Où l'on se réveille avec un affreux mal de tête

31 octobre 2016

06:53

Le soleil se levait à peine, se hissant péniblement sur les toits de Londres, quand l'inconnu se réveilla. D'abord, il n'ouvrit pas les yeux. Il sentait une infâme migraine pulser tout contre ses tempes dans un rythme bien plus rapide que celui de son cœur. Il tendit un bras dans le but d'appeler à lui par un informulé un flacon de motion anti-mal de tête, mais une douleur effroyable lui déchira l'abdomen, le forçant à ouvrir les yeux. Il se redressa alors d'un bond , et dut se mordre la lèvre au sang pour s'empêcher de hurler. Il n'était pas chez lui. A bien y réfléchir, il aurait dû s'en rendre compte plus tôt. Le matelas était plus mou, l'air était plus sec. Il se trouvait dans une chambre que n'éclairait que les quelques rayons de soleil qui parvenaient à percer le brouillard extérieur, meublée simplement d'une commode dénuée de tout objet personnel, d'une armoire en pin, et du lit double dans lequel il reposait.
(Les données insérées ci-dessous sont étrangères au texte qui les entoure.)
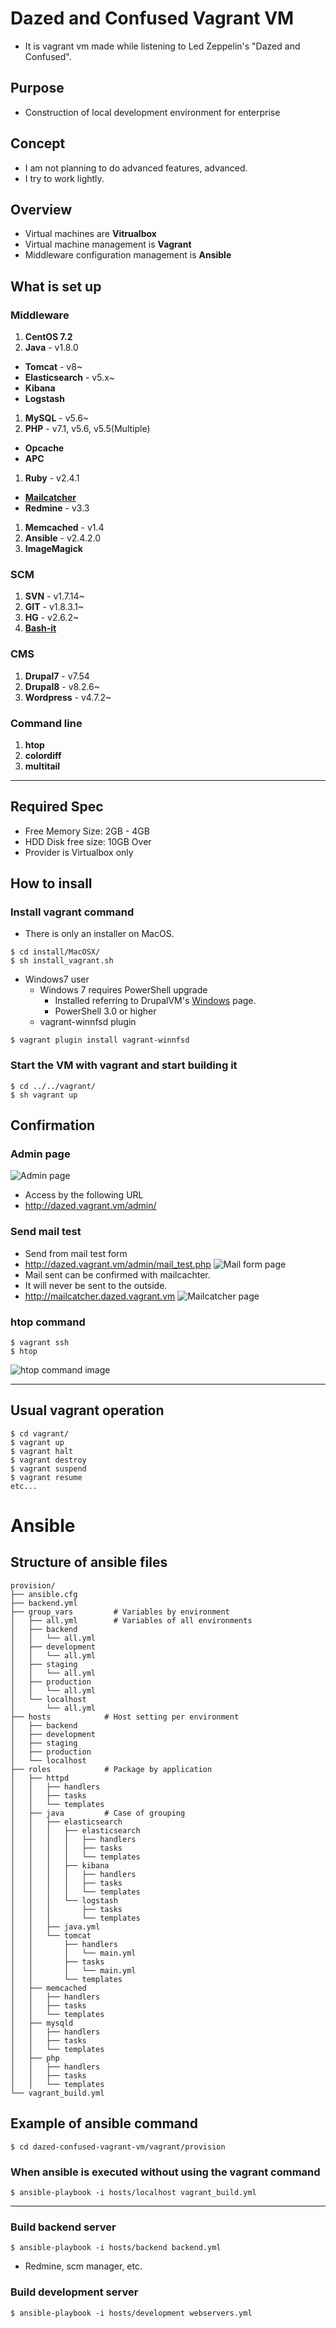 # Dazed and Confused Vagrant VM
* It is vagrant vm made while listening to Led Zeppelin's "Dazed and Confused".

## Purpose
* Construction of local development environment for enterprise

## Concept
* I am not planning to do advanced features, advanced.
* I try to work lightly.

## Overview
* Virtual machines are **Vitrualbox**
* Virtual machine management is **Vagrant**
* Middleware configuration management is **Ansible**

## What is set up

### Middleware
1. **CentOS 7.2**
1. **Java** - v1.8.0
  * **Tomcat** - v8~
  * **Elasticsearch** - v5.x~
  * **Kibana**
  * **Logstash**
1. **MySQL** - v5.6~
1. **PHP** - v7.1, v5.6, v5.5(Multiple)
  * **Opcache**
  * **APC**
1. **Ruby** - v2.4.1
  * **[Mailcatcher](https://mailcatcher.me)**
  * **Redmine** - v3.3
1. **Memcached** - v1.4
1. **Ansible** - v2.4.2.0
1. **ImageMagick**

### SCM
1. **SVN** - v1.7.14~
1. **GIT** - v1.8.3.1~
1. **HG** - v2.6.2~
1. **[Bash-it](https://github.com/Bash-it/bash-it)**

### CMS
1. **Drupal7** - v7.54
1. **Drupal8** - v8.2.6~
1. **Wordpress** - v4.7.2~

### Command line
1. **htop**
1. **colordiff**
1. **multitail**

---
## Required Spec

* Free Memory Size: 2GB - 4GB
* HDD Disk free size: 10GB Over
* Provider is Virtualbox only

## How to insall

### Install vagrant command

* There is only an installer on MacOS.

```
$ cd install/MacOSX/
$ sh install_vagrant.sh
```

* Windows7 user
  * Windows 7 requires PowerShell upgrade
	* Installed referring to DrupalVM's [Windows](http://docs.drupalvm.com/en/latest/getting-started/installation-windows/) page.
    * PowerShell 3.0 or higher
  * vagrant-winnfsd plugin
```
$ vagrant plugin install vagrant-winnfsd
```

### Start the VM with vagrant and start building it

```
$ cd ../../vagrant/
$ sh vagrant up
```

## Confirmation

### Admin page
![Admin page](README/admin_page.png)
  * Access by the following URL
  * http://dazed.vagrant.vm/admin/

### Send mail test
* Send from mail test form
* http://dazed.vagrant.vm/admin/mail_test.php
![Mail form page](README/send_mail_test.png)
* Mail sent can be confirmed with mailcachter.
* It will never be sent to the outside.
* http://mailcatcher.dazed.vagrant.vm
![Mailcatcher page](README/mail_catcher.png)

### htop command

```
$ vagrant ssh
$ htop
```
![htop command image](README/htop.png)



---

## Usual vagrant operation

```
$ cd vagrant/
$ vagrant up
$ vagrant halt
$ vagrant destroy
$ vagrant suspend
$ vagrant resume
etc...
```

# Ansible

## Structure of ansible files

```
provision/
├── ansible.cfg
├── backend.yml
├── group_vars         # Variables by environment
│   ├── all.yml        # Variables of all environments
│   ├── backend
│   │   └── all.yml
│   ├── development
│   │   └── all.yml
│   ├── staging
│   │   └── all.yml
│   ├── production
│   │   └── all.yml
│   └── localhost
│       └── all.yml
├── hosts            # Host setting per environment
│   ├── backend
│   ├── development
│   ├── staging
│   ├── production
│   └── localhost
├── roles            # Package by application
│   ├── httpd
│   │   ├── handlers
│   │   ├── tasks
│   │   └── templates
│   ├── java         # Case of grouping
│   │   ├── elasticsearch
│   │   │   ├── elasticsearch
│   │   │   │   ├── handlers
│   │   │   │   ├── tasks
│   │   │   │   └── templates
│   │   │   ├── kibana
│   │   │   │   ├── handlers
│   │   │   │   ├── tasks
│   │   │   │   └── templates
│   │   │   └── logstash
│   │   │       ├── tasks
│   │   │       └── templates
│   │   ├── java.yml
│   │   └── tomcat
│   │       ├── handlers
│   │       │   └── main.yml
│   │       ├── tasks
│   │       │   └── main.yml
│   │       └── templates
│   ├── memcached
│   │   ├── handlers
│   │   ├── tasks
│   │   └── templates
│   ├── mysqld
│   │   ├── handlers
│   │   ├── tasks
│   │   └── templates
│   ├── php
│   │   ├── handlers
│   │   ├── tasks
│   │   └── templates
└── vagrant_build.yml
```

## Example of ansible command

```
$ cd dazed-confused-vagrant-vm/vagrant/provision
```

### When ansible is executed without using the vagrant command

```
$ ansible-playbook -i hosts/localhost vagrant_build.yml
```

----


### Build backend server

```
$ ansible-playbook -i hosts/backend backend.yml
```
* Redmine, scm manager, etc.

### Build development server

```
$ ansible-playbook -i hosts/development webservers.yml
```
Il passa sa main sous son oreiller, et ses battements de cœur s'accélérèrent, se mettent au diapason du rythme de sa migraine dans une symphonie tout droit venue des tréfonds des enfers.

Il n'avait pas sa baguette.

L'homme se força à se calmer et à analyser la situation.
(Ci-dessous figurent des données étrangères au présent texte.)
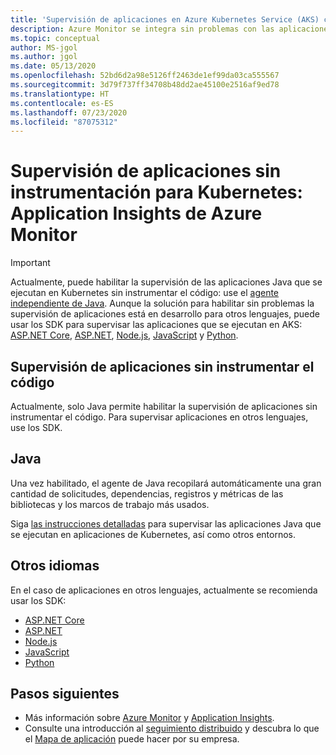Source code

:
 ```yaml
---
title: 'Supervisión de aplicaciones en Azure Kubernetes Service (AKS) con Application Insights: Azure Monitor | Microsoft Docs'
description: Azure Monitor se integra sin problemas con las aplicaciones que se ejecutan en Kubernetes y permite detectar problemas con las aplicaciones al instante.
ms.topic: conceptual
author: MS-jgol
ms.author: jgol
ms.date: 05/13/2020
ms.openlocfilehash: 52bd6d2a98e5126ff2463de1ef99da03ca555567
ms.sourcegitcommit: 3d79f737ff34708b48dd2ae45100e2516af9ed78
ms.translationtype: HT
ms.contentlocale: es-ES
ms.lasthandoff: 07/23/2020
ms.locfileid: "87075312"
---
```

# <a name="zero-instrumentation-application-monitoring-for-kubernetes---azure-monitor-application-insights"></a>Supervisión de aplicaciones sin instrumentación para Kubernetes: Application Insights de Azure Monitor

> [!IMPORTANT]
>  Actualmente, puede habilitar la supervisión de las aplicaciones Java que se ejecutan en Kubernetes sin instrumentar el código: use el [agente independiente de Java](./java-in-process-agent.md). Aunque la solución para habilitar sin problemas la supervisión de aplicaciones está en desarrollo para otros lenguajes, puede usar los SDK para supervisar las aplicaciones que se ejecutan en AKS: [ASP.NET Core](./asp-net-core.md), [ASP.NET](./asp-net.md), [Node.js](./nodejs.md), [JavaScript](./javascript.md) y [Python](./opencensus-python.md).

## <a name="application-monitoring-without-instrumenting-the-code"></a>Supervisión de aplicaciones sin instrumentar el código
Actualmente, solo Java permite habilitar la supervisión de aplicaciones sin instrumentar el código. Para supervisar aplicaciones en otros lenguajes, use los SDK. 

## <a name="java"></a>Java
Una vez habilitado, el agente de Java recopilará automáticamente una gran cantidad de solicitudes, dependencias, registros y métricas de las bibliotecas y los marcos de trabajo más usados.

Siga [las instrucciones detalladas](./java-in-process-agent.md) para supervisar las aplicaciones Java que se ejecutan en aplicaciones de Kubernetes, así como otros entornos. 

## <a name="other-languages"></a>Otros idiomas

En el caso de aplicaciones en otros lenguajes, actualmente se recomienda usar los SDK:
* [ASP.NET Core](./asp-net-core.md)
* [ASP.NET](./asp-net.md)
* [Node.js](./nodejs.md) 
* [JavaScript](./javascript.md)
* [Python](./opencensus-python.md)

## <a name="next-steps"></a>Pasos siguientes

* Más información sobre [Azure Monitor](../overview.md) y [Application Insights](./app-insights-overview.md).
* Consulte una introducción al [seguimiento distribuido](./distributed-tracing.md) y descubra lo que el [Mapa de aplicación](./app-map.md?tabs=net) puede hacer por su empresa.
Il se trouvait dans une chambre, de toute évidence pas chez lui. La dernière chose dont il se souvenait était d'être rentré chez lui après avoir été chercher à emporter au traiteur du coin de la rue. Il y avait deux hommes dans son appartement. Un grand aux cheveux noirs, et un plus petit, à l'allure d'ancien militaire, tous deux blancs de peau. Ils lui avaient pointé une arme dessus, et il avait répliqué avec un petrificus. Ensuite, il ne se souvenait plus. Il baissa les yeux vers sa poitrine, entourée par un bandage, qu'il défit en partie. Il avait une blessure juste sous le sternum, qui lui arracha un sifflement de douleur au contact de l'air. La plaie était propre cependant, et le bandage était bien fait. Qui que ce soit qui l'ait amené ici, il l'avait bien soigné, et n'avait pas l'air d'avoir l'intention de lui faire du mal. Du moins, pas pour le moment. Il se relâcha un peu – rien qu'un peu par contre, restant toujours sur ses gardes.
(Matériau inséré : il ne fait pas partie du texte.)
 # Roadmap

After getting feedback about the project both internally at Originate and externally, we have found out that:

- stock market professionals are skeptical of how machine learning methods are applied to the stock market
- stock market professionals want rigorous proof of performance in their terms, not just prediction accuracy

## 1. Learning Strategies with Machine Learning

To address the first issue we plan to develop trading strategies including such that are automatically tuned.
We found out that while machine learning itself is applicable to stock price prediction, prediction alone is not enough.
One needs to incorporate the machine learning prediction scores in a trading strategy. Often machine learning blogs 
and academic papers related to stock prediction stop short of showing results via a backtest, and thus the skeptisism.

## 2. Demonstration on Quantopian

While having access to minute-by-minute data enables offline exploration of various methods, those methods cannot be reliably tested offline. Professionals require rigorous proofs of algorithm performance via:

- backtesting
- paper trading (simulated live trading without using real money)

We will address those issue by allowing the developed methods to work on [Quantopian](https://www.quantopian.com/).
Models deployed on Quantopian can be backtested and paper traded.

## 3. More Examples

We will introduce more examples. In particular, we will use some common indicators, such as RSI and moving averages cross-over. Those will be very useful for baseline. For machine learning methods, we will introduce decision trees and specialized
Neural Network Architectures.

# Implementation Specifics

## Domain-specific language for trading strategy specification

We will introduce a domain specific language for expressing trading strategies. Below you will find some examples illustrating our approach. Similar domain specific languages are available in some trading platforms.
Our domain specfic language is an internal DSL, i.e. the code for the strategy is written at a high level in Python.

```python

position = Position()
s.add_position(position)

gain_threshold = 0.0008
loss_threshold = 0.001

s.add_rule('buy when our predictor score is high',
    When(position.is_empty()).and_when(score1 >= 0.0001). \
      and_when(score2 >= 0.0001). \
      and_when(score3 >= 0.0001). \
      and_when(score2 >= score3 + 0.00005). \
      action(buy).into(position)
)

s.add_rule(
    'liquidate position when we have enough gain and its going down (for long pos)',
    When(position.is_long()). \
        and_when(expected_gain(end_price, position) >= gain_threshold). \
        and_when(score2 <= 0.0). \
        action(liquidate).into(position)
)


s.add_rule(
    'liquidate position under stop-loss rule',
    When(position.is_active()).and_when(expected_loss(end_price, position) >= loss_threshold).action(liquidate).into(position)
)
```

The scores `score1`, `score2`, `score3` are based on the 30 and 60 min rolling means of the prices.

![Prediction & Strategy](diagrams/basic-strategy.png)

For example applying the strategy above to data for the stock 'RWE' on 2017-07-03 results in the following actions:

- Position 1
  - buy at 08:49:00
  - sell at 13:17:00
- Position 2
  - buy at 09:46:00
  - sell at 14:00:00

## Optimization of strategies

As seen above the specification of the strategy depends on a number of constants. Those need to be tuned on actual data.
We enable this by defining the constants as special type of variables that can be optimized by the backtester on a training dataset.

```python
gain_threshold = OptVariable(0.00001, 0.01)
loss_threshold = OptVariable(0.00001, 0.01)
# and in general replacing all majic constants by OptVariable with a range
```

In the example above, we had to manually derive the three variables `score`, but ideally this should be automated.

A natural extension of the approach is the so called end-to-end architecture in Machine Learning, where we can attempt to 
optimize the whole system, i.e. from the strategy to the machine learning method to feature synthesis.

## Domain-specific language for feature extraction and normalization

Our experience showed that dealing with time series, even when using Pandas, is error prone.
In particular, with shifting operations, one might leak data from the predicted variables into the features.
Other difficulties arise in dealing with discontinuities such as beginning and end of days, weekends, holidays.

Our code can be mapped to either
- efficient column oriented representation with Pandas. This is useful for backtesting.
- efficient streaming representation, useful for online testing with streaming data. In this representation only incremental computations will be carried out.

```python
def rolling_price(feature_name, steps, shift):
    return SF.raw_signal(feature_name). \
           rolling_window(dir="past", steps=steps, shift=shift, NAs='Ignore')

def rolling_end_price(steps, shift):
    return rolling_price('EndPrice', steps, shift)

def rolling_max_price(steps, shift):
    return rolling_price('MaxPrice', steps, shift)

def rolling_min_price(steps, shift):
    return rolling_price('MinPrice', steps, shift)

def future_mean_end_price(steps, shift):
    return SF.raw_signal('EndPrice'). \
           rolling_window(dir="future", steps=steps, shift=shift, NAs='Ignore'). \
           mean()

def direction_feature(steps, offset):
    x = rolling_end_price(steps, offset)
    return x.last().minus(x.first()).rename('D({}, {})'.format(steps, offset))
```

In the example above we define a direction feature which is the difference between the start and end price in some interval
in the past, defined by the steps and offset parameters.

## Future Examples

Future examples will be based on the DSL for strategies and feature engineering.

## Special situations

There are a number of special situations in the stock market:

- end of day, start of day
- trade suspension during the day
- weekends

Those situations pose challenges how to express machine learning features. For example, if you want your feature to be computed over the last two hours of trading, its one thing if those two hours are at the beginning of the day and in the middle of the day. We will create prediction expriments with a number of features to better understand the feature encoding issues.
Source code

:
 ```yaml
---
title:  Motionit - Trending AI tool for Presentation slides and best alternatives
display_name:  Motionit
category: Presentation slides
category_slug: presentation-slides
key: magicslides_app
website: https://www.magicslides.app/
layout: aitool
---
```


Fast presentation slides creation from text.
Après avoir analysé toutes les options qui se présentaient à lui, et compte tenu de son état, il finit par décider d'aller trouver les propriétaires de la maison, ou au moins de tenter de rentrer chez lui. Au vu des soins qu'il avait reçu, il semblait évident qu'il se trouvait chez des moldus, et bénéficiait donc d'un avantage considérable sur eux.

Il se leva, tituba en sentant une explosion de douleur dans son ventre. Des étoiles naquirent et moururent derrière ses paupières. Il avança péniblement, mais toujours parfaitement silencieux, et se dirigea vers la porte, avant de se rendre compte qu'il était torse nu. Une chemise blanche, pas la sienne, était pliée sur une chaise. Il l'attrapa et l'enfila sans se poser de questions, puis ouvrit la porte. Là, un escalier. Il le descendit doucement, sans qu'aucun bruit ne s'échappe sur son passage. Au bout d'une volée de marches, il aperçut derrière une porte entr'ouverte ce qui ressemblait à un salon. Dans le couloir près de la porte, appuyé sur le mur comme s'il l'attendait, un harpon encore couvert de sang séché était posé. Il l'attrapa, tentant de ne pas penser à ce que ces moldus avaient bien pu faire avec. L'adrénaline se mit à courir dans ses veines, et la douleur dans ses tempes et sa poitrine sembla s'endormir légèrement. Sur la pointe des pieds, il s'approcha de la porte, retenant sa respiration. Et soudain, il poussa la porte et entra, brandissant devant lui son arme de fortune.